Re vampires and David Tennant: Has anyone seen “Fright Night”? It also stars Anton Yelchin.
Re villians: I think the “hero villian” has been around for some time in book series. I remember him showing up in Jude Deveraux’s Montgomerys and Jo Beverley’s Mallorens way back when, and now more recently in Kresley Cole and Sherrilyn Kenyon. Maybe it’s more common now in paranormals and urban fantasy?
Next week, Ilona Andrews’ “Iron and Magic” comes out. I can’t wait to find out how Hugh d’Ambray is redeemed(?) as a hero.
@Kareni – Cool
Lee Pace was the villain in Guardians of the Galaxy. Not that I think he was redeemable, just that he was definitely the villain in that one.
I wonder what Sarah would think about Riddick in Pitch Black. That movie is scary so he might not be an option.
I was reminded after posting my first comment of the movie Notorious which is supposed to have an antihero played by Cary Grant and a somewhat sympathetic villain played by Claude Rains. Haven’t seen it yet, but I get the feeling Hitchcock liked this kind of trope as well since he directed it. Also, I get that Grant was a favorite of Hitchcock’s. There’s a movie called Suspicion, where Grant famously, enough to where you don’t have to see the movie to know what happens, thinks of murdering his wife, and the studio was like “no it’s Cary Grant. We can’t do that.”
Thank you, Violet! I had no idea who Lee Pace was til you mentioned Pushing Daisies. I loved that show. Looking it up just now I see also that the narrator was Jim Dale who did such an excellent job on the Harry Potter audiobooks.
As a kid I had a huge crush on Boba Fett. Meeting the child version was the lowest point of the prequels IMO (aside from Jar Jar Binks, of course).
There’s a popular K-drama series called Goblin: the Lonely and Great God. It stars the same lead actor as the excellent Coffee Prince which I’m almost done watching.
Currently listening to Neil Gaiman’s Norse Mythology and his version of Loki is a bit more nuanced than some others. I have managed to dislodge the picture in my head of Chris Hemsworth as Thor in favor of the improbably blonde Vincent D’Onofrio from Adventures in Babysitting.
I’m a little late since I only finished listening to the podcast while getting ready dor work this morning.
Personally, I am not big on the villain/hero, but Spike from Buffy has a special place in my heart. He starts out as a villain and makes his way to hero, but even when he was bad he still had some humanity. I always loved when he shows up at Buffy’s house in Becoming Part 2 because he didn’t want Angel and Dru to actually cause the apocalypse.
As for fanfic, I had a spiral boubd notebook abd later a computer with some stuff I wrote in it.
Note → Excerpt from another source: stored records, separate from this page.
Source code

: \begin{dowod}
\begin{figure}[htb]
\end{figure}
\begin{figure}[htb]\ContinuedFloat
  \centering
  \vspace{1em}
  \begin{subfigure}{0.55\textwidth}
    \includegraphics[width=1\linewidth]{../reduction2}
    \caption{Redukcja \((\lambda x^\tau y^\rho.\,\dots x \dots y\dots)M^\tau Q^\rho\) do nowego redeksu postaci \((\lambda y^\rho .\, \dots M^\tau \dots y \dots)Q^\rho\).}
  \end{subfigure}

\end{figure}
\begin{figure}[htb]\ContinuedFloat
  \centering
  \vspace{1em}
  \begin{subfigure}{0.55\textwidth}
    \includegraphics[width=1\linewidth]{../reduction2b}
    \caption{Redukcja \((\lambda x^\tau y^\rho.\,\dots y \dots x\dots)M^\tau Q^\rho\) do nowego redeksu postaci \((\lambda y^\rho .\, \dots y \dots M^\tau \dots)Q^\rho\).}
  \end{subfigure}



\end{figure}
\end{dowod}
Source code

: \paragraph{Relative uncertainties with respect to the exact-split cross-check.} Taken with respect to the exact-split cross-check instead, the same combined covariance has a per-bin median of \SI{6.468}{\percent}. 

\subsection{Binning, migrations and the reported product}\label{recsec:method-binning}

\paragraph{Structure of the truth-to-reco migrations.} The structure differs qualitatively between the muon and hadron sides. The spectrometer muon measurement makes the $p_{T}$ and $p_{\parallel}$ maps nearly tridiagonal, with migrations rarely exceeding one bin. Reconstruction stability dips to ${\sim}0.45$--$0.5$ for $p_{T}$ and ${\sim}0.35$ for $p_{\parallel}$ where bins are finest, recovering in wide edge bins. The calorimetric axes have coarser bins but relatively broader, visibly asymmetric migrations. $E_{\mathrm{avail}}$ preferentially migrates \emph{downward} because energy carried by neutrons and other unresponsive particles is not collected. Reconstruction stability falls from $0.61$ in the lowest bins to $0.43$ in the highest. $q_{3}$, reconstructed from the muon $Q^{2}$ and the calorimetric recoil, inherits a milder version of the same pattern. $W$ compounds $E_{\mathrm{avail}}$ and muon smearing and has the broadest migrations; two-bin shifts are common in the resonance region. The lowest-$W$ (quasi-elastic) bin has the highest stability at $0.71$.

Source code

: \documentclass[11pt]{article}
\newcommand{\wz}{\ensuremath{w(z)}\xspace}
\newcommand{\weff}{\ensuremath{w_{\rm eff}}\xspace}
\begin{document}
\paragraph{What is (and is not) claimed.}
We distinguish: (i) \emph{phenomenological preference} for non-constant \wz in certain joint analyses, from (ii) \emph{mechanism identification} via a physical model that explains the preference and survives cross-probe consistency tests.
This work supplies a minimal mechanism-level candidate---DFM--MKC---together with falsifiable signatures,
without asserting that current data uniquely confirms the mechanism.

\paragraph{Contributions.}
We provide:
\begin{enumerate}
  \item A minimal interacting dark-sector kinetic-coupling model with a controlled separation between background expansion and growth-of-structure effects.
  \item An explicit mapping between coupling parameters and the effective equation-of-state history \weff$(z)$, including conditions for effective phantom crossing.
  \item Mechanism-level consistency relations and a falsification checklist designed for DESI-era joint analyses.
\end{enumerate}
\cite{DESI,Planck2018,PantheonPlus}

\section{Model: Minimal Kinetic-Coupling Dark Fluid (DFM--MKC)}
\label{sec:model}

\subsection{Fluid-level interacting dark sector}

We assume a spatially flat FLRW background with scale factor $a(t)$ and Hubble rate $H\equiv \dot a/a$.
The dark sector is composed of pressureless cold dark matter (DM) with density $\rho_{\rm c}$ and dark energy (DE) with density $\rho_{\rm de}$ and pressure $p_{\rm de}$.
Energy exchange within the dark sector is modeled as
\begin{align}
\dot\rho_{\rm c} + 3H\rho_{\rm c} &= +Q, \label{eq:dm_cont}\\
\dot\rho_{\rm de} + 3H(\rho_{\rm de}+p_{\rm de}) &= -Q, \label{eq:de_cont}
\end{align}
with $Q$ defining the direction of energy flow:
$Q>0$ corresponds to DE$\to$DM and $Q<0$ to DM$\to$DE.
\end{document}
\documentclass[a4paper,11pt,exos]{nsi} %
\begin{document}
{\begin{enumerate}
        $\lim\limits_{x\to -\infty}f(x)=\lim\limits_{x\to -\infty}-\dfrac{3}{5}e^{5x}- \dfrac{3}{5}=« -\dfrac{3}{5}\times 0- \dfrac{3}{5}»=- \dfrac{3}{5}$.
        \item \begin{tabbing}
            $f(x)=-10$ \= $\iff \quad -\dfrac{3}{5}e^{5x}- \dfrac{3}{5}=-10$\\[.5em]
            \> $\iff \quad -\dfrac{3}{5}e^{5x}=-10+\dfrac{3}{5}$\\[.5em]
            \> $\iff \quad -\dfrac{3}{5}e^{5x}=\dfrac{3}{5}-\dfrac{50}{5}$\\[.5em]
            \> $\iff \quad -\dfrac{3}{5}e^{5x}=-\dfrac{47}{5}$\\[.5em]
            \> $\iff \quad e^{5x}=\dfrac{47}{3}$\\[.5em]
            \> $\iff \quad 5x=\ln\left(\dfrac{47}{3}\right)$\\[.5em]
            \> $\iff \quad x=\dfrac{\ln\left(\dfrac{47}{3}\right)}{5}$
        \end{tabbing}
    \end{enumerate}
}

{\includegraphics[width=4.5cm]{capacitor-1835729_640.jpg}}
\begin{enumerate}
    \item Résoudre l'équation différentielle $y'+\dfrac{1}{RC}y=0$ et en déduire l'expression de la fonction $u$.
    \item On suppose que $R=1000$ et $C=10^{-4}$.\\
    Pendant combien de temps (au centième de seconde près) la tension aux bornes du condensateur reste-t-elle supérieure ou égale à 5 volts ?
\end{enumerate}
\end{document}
I do remember posting Alias fanfic to a forum back in 2003, but mostly I wrote General Hospital fanfiction and no one wanted to read that. LOL
Just listened to this episode this morning, and I’d like to share that the first Merry Gentry book is currently $2.99 for Kindle and Nook. So, there you go.
Real Genius is the best movie ever. I can’t listen to Tears For Fears “Everybody Wants to Rule the World” without thinking of popcorn.
fwiw Lucius Malfoy is a dunce, but Jason Isaacs as Lucius Malfoy is a thing of beauty and a joy forever.
also fwiw I was crushing on Christopher Plummer from the very first time I saw The Sound of Music. He is was and ever shall be effing gorgeous.
and finally a recommendation for those attracted to Englishmen: watch The Wine Show. Seriously. I don’t know anything about Matthew Goode, Matthew Rhys, or James Purefoy, as actual people … but put any combination of them in a room talking and I am there for it.